:: Task to complete ::
Wherever the string "operation" shows up in the records below, return that line.

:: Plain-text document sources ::

▬▬▬

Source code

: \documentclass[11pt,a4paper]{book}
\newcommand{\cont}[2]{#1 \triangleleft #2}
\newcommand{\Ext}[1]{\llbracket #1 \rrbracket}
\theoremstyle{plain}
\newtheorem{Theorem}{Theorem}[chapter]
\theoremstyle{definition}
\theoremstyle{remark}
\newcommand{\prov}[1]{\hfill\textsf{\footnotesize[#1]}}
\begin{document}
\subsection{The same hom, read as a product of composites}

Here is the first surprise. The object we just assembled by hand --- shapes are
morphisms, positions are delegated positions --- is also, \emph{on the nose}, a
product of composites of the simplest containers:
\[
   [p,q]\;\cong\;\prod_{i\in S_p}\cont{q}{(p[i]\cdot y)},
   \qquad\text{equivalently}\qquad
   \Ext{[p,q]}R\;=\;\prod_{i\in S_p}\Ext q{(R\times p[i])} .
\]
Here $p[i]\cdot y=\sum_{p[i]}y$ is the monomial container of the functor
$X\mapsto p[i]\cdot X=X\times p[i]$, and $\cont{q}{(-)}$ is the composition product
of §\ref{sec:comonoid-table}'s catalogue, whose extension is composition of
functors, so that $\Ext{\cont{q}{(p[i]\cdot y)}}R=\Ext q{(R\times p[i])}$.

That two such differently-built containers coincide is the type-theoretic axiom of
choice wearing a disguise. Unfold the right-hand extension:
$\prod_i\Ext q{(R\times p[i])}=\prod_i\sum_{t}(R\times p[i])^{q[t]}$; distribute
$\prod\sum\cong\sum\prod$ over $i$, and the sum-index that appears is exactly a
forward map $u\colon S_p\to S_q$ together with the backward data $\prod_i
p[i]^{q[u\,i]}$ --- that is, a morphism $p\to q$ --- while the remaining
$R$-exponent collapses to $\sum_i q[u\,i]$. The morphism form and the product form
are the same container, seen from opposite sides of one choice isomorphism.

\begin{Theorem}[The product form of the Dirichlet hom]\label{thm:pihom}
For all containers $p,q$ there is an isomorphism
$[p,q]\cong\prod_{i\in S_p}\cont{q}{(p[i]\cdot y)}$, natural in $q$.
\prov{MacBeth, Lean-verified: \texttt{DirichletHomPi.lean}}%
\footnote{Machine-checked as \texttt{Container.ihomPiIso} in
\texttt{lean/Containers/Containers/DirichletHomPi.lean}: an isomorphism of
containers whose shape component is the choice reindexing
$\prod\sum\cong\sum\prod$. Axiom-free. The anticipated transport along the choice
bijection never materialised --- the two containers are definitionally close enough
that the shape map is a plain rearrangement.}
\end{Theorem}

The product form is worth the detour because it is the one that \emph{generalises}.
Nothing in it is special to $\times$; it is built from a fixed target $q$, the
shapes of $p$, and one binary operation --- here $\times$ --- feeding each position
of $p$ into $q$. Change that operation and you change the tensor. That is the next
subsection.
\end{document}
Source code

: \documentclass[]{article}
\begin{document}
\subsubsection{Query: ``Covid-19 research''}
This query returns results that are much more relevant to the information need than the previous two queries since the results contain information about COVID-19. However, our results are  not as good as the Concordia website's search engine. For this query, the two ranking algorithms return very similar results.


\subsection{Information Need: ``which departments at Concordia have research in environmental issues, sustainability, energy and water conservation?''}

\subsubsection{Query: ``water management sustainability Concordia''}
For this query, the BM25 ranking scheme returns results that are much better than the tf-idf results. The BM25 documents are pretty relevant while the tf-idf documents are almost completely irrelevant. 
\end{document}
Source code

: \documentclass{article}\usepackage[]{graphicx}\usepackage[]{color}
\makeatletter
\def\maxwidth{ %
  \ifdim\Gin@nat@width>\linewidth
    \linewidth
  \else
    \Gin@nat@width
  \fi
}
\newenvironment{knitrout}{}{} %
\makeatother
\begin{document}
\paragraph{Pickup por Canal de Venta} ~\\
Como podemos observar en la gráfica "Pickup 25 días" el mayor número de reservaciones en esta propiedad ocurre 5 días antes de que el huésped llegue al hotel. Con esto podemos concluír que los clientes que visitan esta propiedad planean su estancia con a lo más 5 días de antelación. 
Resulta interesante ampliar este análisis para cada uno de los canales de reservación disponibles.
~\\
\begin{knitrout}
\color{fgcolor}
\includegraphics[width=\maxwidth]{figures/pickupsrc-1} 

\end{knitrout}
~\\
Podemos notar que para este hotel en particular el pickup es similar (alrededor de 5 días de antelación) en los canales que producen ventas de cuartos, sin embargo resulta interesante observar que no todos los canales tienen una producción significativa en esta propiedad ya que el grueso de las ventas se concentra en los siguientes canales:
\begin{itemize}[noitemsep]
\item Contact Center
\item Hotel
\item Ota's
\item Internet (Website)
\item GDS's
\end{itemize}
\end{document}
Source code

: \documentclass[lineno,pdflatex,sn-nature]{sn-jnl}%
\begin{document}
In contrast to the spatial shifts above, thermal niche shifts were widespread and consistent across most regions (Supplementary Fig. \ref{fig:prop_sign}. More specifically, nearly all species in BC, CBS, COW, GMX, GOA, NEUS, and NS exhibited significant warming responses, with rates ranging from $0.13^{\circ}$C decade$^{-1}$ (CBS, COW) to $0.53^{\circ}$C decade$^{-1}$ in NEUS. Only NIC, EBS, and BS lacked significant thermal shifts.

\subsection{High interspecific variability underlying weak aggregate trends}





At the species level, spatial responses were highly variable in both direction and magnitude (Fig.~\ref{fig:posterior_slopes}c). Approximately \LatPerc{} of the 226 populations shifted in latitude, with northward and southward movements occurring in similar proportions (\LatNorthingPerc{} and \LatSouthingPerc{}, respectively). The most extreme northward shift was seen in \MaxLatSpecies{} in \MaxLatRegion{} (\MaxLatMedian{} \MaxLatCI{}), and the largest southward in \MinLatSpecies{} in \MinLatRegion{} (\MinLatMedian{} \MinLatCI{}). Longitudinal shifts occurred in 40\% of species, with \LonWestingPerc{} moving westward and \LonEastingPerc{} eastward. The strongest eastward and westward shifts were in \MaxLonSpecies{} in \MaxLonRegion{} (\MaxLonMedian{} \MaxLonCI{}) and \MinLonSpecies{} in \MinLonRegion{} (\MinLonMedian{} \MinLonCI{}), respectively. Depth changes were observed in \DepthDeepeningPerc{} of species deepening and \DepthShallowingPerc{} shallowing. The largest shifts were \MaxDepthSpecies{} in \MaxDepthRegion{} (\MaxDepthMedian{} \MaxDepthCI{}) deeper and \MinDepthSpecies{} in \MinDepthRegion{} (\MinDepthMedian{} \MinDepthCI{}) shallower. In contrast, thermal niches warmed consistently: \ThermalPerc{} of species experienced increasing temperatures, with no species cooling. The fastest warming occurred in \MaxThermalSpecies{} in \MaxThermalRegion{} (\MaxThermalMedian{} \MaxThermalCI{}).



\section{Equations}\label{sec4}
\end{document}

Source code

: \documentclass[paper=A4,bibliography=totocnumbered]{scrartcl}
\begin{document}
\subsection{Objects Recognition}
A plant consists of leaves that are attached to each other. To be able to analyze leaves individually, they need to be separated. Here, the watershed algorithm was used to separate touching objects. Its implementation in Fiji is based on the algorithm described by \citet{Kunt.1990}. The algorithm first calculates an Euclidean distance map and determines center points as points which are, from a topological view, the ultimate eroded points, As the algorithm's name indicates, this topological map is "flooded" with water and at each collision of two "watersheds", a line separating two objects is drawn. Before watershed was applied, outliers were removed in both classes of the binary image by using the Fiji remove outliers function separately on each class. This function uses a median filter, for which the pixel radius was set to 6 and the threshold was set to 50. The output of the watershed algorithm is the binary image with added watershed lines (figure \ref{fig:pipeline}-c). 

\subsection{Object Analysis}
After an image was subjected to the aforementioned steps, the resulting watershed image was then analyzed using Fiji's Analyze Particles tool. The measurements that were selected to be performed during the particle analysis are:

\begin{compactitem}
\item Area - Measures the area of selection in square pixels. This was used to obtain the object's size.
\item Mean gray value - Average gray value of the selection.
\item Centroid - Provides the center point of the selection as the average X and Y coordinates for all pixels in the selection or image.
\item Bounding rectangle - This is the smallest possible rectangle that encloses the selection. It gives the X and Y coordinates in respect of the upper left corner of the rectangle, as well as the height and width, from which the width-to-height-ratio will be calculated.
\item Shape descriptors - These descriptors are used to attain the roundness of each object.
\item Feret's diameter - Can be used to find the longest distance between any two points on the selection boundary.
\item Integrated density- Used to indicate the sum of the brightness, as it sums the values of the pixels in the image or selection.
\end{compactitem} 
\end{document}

▬▬▬

:: Output for this task ::
shapes of $p$, and one binary operation --- here $\times$ --- feeding each position
of $p$ into $q$. Change that operation and you change the tensor. That is the next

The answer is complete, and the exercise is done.